> [ACTION ITEM]
Count the lines in the records below that contain the word "method", and give only that number.

START RECORDS SHOWN

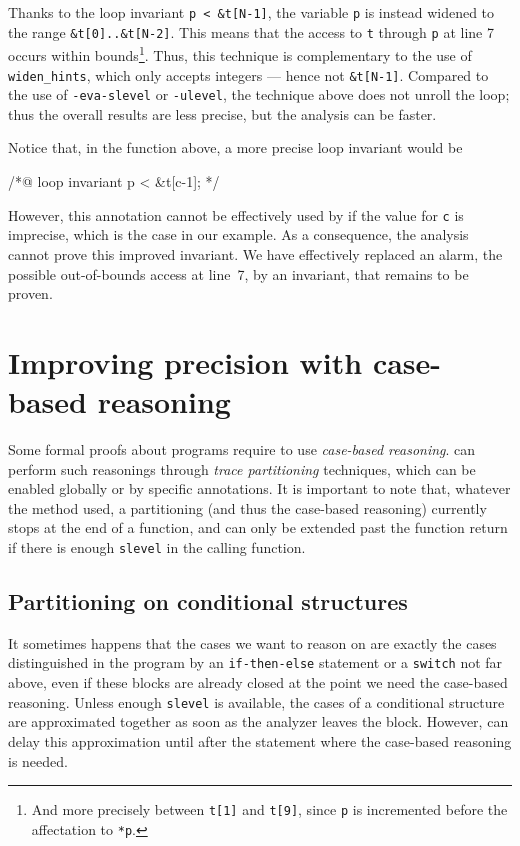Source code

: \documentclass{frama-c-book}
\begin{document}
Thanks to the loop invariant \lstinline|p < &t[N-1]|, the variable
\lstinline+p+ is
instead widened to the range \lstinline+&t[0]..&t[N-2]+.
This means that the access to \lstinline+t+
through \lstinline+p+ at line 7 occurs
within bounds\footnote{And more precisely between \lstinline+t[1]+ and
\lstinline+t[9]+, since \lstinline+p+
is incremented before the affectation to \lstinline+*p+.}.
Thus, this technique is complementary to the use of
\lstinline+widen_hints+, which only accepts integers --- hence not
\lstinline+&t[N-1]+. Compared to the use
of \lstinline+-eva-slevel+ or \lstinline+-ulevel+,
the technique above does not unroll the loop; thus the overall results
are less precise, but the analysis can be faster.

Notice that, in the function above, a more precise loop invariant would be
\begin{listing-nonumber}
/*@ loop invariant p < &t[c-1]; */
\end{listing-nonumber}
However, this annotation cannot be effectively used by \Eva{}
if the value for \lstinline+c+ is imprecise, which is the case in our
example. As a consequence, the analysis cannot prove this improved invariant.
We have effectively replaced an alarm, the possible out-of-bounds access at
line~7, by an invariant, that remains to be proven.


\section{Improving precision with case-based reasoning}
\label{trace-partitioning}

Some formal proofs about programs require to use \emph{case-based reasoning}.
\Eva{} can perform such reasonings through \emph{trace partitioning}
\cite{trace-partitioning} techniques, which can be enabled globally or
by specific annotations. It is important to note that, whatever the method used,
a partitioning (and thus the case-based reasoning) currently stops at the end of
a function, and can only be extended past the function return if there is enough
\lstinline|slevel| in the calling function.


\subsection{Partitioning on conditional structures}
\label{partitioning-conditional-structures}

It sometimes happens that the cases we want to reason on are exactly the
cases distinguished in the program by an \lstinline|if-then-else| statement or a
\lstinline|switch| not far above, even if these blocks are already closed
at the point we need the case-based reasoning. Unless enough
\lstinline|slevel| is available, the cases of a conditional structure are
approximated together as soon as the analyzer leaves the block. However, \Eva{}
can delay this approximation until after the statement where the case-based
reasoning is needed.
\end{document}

END RECORDS SHOWN
START RECORDS SHOWN

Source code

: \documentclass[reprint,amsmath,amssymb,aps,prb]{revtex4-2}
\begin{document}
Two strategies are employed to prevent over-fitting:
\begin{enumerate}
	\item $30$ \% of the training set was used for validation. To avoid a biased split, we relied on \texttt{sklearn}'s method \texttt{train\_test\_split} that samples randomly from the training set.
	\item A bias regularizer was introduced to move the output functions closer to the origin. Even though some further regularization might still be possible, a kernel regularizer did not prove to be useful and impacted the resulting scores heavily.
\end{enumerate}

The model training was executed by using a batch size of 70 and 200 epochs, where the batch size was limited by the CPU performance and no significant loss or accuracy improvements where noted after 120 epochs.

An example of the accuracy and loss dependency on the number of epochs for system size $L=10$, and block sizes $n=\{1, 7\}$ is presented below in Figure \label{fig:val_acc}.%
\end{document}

END RECORDS SHOWN

> [TASK RESULT]
2